Saturday 17 December 2011

Last Call - Fiber Futures: Japan's Textile Pioneers

Today we had a stroll in Manhattans midtown East heading for Japan Society and the exhibition "Fiber Futures: Japan's Textile Pioneers". If you're in New York there is still time - tomorrow will be the last day of this absolutely beautiful exhibition showcasing the dynamic field of Japanese fiber art.

"The works on display range from ethereal silk and hemp to paper pulp and synthetic fiber using methods that are sometimes deeply traditional, but sometimes employ the latest weaving and dyeing technology along with an environmentally conscious "green" ethos. Moving far beyond traditional utility, Japan's textile pioneers fuse past and present to create innovative, beautiful and sometimes challenging works of art."


Ichiyo Hana Festa

I love stage performances with large scale ikebana arrangements. It's not often that I get to see any live performances, but watching them online is fun as well. This video is from the stage performance at Ichiyo Hana Festa 2011. Akihiro Kasuya, headmaster of the Ichiyo School creates a magical landscape of ikebana arrangements.

One of my Flickr friends received his instructor certificate from the Ichiyo School earlier this year. If you're interested in seeing more Ichiyo ikebana I recommend his photo stream on Flickr. I especially like his arrangements without kenzan.

Tuesday 6 December 2011

Avant-Garde Christmas

Christmas ikebana.
Metal wire, birch bark circles, pine, red tinsel.

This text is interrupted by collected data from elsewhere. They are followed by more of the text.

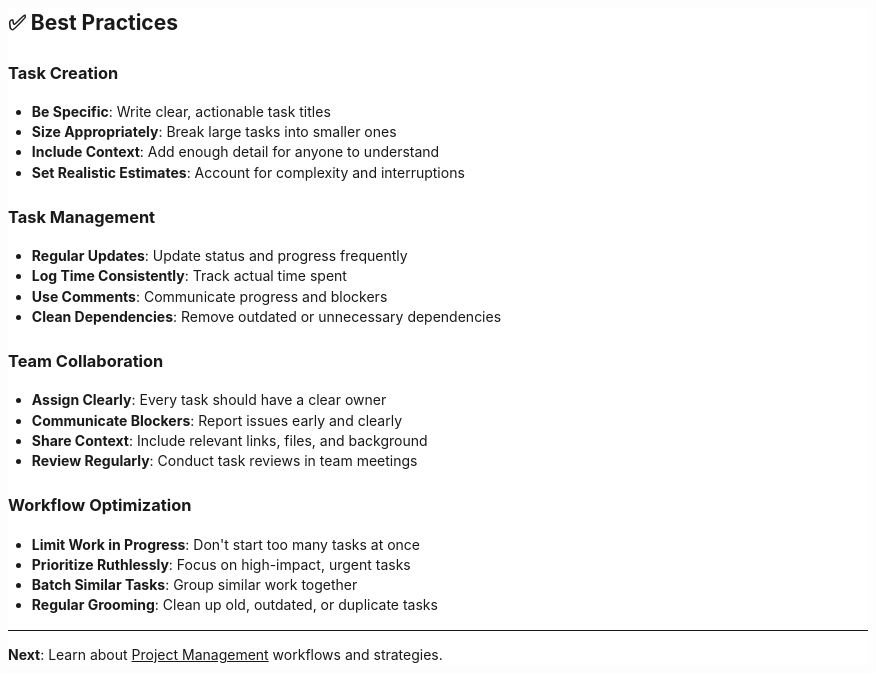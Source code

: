 ## ✅ Best Practices

### Task Creation
- **Be Specific**: Write clear, actionable task titles
- **Size Appropriately**: Break large tasks into smaller ones
- **Include Context**: Add enough detail for anyone to understand
- **Set Realistic Estimates**: Account for complexity and interruptions

### Task Management
- **Regular Updates**: Update status and progress frequently
- **Log Time Consistently**: Track actual time spent
- **Use Comments**: Communicate progress and blockers
- **Clean Dependencies**: Remove outdated or unnecessary dependencies

### Team Collaboration
- **Assign Clearly**: Every task should have a clear owner
- **Communicate Blockers**: Report issues early and clearly
- **Share Context**: Include relevant links, files, and background
- **Review Regularly**: Conduct task reviews in team meetings

### Workflow Optimization
- **Limit Work in Progress**: Don't start too many tasks at once
- **Prioritize Ruthlessly**: Focus on high-impact, urgent tasks
- **Batch Similar Tasks**: Group similar work together
- **Regular Grooming**: Clean up old, outdated, or duplicate tasks

---

**Next**: Learn about [Project Management](Project-Management) workflows and strategies.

It's time to prepare for the Christmas season. Why not go for an avant-garde ikebana this year? I'm posting to versions of this nageire free style emphasizing curved lines. Materials are metal wire, birch bark circles and pine. In the first one red tinsel has been added. In the second version I've used red roses and silver tinsel. Which one do you prefer?

Christmas ikebana.
Metal wire, birch bark circles, pine, red roses and silver tinsel.

Monday 5 December 2011

7500 Visitors

This video presents a slide show with ikebana arrangements that are previously posted on my blog. The last year I've had 7500 unique visitors, and I made this slide show to mark the occasion. I'd like to thank you all for visiting, and especially my regular followers. Enjoy!

Music: Kôjô no Tsuki (Moon over the Ruined Castle), Jean-Pierre Rampal and Lily Laskine, Japanese Melodies for Flute and Harp.

Saturday 3 December 2011

Hong Kong Exhibition

The Hong Kong Branch of the Sogetsu Teachers' Association held their annual ikebana exhibition in November. This years theme was "To create is to love".

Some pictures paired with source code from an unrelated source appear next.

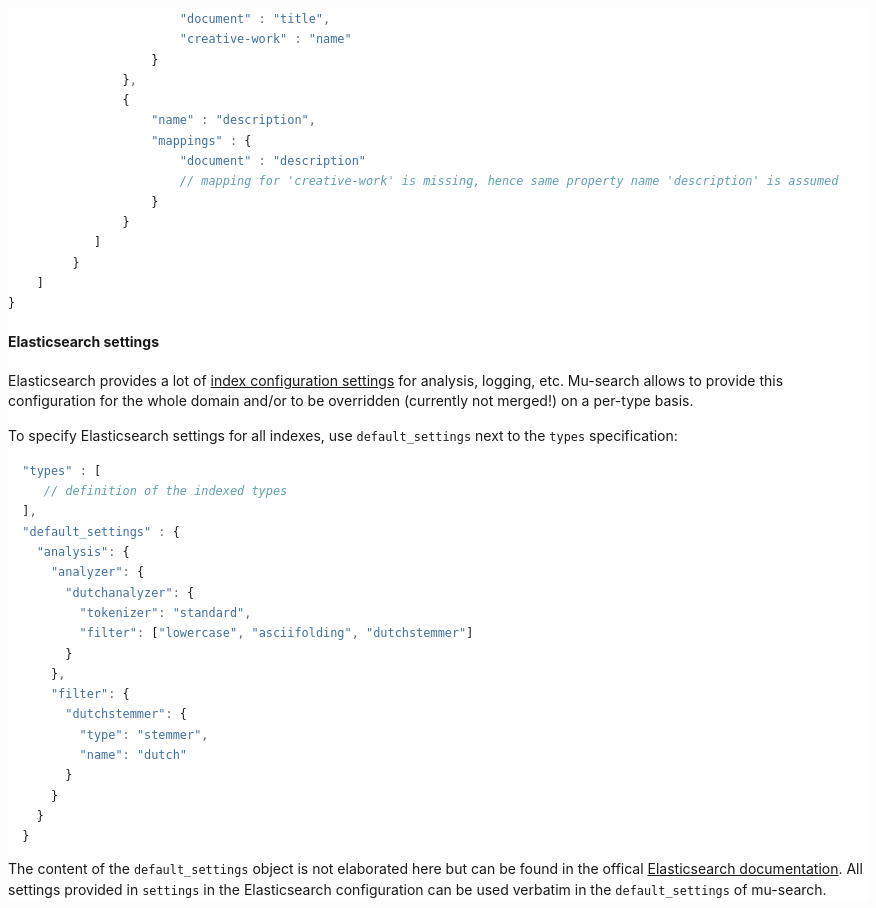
 ```javascript
                        "document" : "title",
                        "creative-work" : "name"
                    }
                },
                {
                    "name" : "description",
                    "mappings" : {
                        "document" : "description"
                        // mapping for 'creative-work' is missing, hence same property name 'description' is assumed
                    }
                }
            ]
         }
    ]
}
```

#### Elasticsearch settings
Elasticsearch provides a lot of [index configuration settings](https://www.elastic.co/guide/en/elasticsearch/reference/current/index-modules.html) for analysis, logging, etc. Mu-search allows to provide this configuration for the whole domain and/or to be overridden (currently not merged!) on a per-type basis.

To specify Elasticsearch settings for all indexes, use `default_settings` next to the `types` specification:

```javascript
  "types" : [
     // definition of the indexed types
  ],
  "default_settings" : {
    "analysis": {
      "analyzer": {
        "dutchanalyzer": {
          "tokenizer": "standard",
          "filter": ["lowercase", "asciifolding", "dutchstemmer"]
        }
      },
      "filter": {
        "dutchstemmer": {
          "type": "stemmer",
          "name": "dutch"
        }
      }
    }
  }
```

The content of the `default_settings` object is not elaborated here but can be found in the offical [Elasticsearch documentation](https://www.elastic.co/guide/en/elasticsearch/reference/current/index-modules.html). All settings provided in `settings` in the Elasticsearch configuration can be used verbatim in the `default_settings` of mu-search.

This YouTube video was uploaded by a visitor at the exhibition. You'll find a lot of ideas for large size ikebana installations and interesting material combinations. If you need to get inspired and start planning for your own installations, or you just want to enjoy the beauty and variety of the arrangements, you'll love this exhibition.

Wednesday 30 November 2011

Teachers Certificate

In June this year I had my first teacher's exam for the Sogetsu School of ikebana. Yesterday I finally got the certificate issued by the present iemoto (headmaster) Akane Teshigahara. What can I say - it was worth waiting for.

As you can see my new teachers name is Senju. I don't really know what it means, so if any of you that know Japanese have thoughts on the interpretation of the name I would appreciate a comment. Thanks!

Sunday 27 November 2011

Mass and Lines

Mass and lines.
Birch Witch's Broom, Gerbera, painted sticks, Bergenia leaves.

Very often the structure in modern ikebana is based on the balance between mass and lines. This way of working with sculptural free style ikebana takes the traditional styles a step further, reinterpreting the traditional use of main branches for the lines and a focus point or a weightier part at the base of the arrangement for the mass.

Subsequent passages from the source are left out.